» **PROBLEM DETAILS**: From the records below, copy out exactly the lines from the one containing "- **Incorporation Date:** Founded in 2003." to the one containing "## Business Activities", both included. Add nothing else.

» **DATA TO USE**:
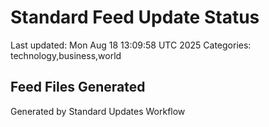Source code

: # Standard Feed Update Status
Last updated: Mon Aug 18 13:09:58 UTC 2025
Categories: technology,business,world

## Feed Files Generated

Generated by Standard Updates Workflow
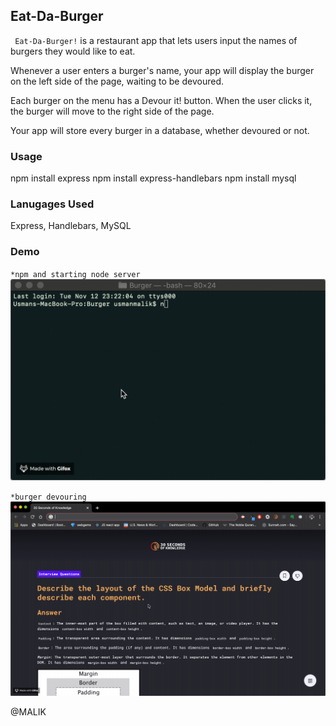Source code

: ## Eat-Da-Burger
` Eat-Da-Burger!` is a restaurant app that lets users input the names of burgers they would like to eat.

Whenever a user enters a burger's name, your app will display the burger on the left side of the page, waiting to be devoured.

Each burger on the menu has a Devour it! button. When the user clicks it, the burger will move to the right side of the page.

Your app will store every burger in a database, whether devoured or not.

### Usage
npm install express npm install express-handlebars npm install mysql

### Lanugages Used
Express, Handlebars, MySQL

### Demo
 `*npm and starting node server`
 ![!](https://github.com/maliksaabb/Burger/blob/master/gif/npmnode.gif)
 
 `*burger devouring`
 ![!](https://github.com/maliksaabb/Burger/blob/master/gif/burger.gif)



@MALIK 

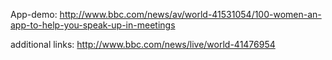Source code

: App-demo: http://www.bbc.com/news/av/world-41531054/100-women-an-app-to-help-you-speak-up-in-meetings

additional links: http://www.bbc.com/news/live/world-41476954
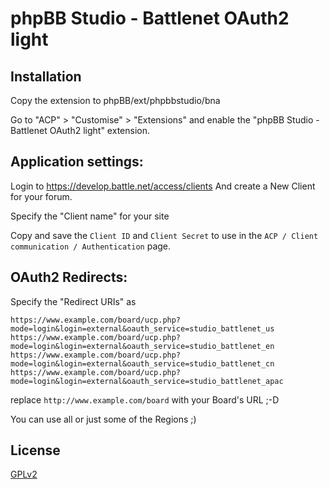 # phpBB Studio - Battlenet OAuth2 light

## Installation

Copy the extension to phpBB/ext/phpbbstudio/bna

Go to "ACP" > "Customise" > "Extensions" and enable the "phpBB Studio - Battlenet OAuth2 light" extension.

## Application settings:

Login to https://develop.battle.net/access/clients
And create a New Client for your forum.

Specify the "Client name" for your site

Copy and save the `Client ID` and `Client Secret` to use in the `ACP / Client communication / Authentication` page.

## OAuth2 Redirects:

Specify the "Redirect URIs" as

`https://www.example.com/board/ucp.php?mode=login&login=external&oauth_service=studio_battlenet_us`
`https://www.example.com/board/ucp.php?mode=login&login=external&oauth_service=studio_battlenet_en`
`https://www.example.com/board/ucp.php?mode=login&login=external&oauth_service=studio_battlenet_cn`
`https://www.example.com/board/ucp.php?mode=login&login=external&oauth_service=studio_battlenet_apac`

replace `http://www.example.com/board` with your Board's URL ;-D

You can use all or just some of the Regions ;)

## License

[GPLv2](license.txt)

==

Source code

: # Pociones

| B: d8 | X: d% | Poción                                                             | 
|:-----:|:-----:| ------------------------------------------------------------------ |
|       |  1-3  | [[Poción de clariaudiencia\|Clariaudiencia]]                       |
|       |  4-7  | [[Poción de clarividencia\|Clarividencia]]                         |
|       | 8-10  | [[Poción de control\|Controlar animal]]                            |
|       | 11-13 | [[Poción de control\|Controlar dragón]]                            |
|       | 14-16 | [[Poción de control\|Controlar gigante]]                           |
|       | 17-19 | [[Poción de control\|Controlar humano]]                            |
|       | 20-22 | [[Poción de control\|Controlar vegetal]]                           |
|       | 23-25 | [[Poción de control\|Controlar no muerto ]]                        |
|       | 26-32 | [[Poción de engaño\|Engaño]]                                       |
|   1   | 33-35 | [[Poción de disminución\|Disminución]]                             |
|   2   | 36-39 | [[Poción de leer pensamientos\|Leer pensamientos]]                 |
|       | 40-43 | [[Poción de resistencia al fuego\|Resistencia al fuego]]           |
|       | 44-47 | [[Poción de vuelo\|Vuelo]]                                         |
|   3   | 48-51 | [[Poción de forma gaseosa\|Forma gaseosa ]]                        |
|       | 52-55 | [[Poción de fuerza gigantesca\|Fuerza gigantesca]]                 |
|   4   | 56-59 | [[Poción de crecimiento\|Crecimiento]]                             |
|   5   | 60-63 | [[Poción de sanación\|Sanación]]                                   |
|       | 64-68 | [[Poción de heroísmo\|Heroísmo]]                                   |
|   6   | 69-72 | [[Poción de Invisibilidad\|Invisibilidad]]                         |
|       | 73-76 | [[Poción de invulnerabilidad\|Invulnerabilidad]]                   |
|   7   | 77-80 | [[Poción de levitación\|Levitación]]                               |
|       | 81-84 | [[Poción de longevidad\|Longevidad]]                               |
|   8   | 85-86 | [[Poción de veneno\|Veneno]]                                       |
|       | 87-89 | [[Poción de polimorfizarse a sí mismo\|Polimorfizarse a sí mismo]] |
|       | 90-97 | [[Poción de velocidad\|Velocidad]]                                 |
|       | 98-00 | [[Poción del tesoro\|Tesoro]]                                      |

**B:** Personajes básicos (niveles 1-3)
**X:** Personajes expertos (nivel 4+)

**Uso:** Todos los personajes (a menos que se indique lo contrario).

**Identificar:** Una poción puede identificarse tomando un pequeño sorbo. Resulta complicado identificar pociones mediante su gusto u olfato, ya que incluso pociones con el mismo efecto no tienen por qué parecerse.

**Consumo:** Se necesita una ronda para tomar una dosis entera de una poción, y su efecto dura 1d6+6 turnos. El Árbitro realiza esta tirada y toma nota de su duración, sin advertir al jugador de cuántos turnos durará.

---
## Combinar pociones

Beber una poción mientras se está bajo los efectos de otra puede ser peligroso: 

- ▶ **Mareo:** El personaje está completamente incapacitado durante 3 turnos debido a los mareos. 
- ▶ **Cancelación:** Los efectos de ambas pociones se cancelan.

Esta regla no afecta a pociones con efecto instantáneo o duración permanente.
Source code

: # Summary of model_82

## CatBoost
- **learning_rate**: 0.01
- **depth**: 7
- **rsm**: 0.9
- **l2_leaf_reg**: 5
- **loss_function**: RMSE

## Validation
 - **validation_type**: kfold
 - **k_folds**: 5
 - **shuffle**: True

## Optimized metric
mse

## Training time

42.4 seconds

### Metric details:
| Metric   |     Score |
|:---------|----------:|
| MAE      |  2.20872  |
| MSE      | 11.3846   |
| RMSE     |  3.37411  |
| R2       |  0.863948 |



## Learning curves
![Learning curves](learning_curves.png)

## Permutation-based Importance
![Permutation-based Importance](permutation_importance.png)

--

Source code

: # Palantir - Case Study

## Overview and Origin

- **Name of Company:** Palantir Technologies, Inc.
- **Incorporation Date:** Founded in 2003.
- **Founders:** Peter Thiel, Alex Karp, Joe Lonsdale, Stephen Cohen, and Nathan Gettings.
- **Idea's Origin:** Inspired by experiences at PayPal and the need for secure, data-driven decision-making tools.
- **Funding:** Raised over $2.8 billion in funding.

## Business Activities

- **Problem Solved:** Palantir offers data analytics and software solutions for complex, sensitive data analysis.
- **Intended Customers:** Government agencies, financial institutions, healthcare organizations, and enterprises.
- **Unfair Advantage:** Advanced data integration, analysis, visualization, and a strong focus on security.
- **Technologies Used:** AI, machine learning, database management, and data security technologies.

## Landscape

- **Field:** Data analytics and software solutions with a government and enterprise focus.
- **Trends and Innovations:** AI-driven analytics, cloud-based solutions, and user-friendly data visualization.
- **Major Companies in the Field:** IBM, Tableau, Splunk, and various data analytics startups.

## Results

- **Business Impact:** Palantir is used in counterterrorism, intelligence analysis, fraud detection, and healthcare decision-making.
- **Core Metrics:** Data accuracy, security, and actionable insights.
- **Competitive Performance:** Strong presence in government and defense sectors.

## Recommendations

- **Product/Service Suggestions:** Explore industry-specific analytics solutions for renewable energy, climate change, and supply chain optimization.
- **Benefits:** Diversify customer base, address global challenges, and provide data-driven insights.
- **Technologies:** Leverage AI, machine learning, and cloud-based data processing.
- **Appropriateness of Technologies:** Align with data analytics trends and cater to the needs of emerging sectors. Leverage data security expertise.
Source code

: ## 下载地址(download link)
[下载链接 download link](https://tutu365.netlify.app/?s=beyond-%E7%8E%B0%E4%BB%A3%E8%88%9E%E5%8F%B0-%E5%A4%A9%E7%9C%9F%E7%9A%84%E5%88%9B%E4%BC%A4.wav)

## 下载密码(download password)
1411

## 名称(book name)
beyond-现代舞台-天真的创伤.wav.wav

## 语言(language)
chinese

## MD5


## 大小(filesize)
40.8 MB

» **SOLVED PROBLEM**:
- **Incorporation Date:** Founded in 2003.
- **Founders:** Peter Thiel, Alex Karp, Joe Lonsdale, Stephen Cohen, and Nathan Gettings.
- **Idea's Origin:** Inspired by experiences at PayPal and the need for secure, data-driven decision-making tools.
- **Funding:** Raised over $2.8 billion in funding.

## Business Activities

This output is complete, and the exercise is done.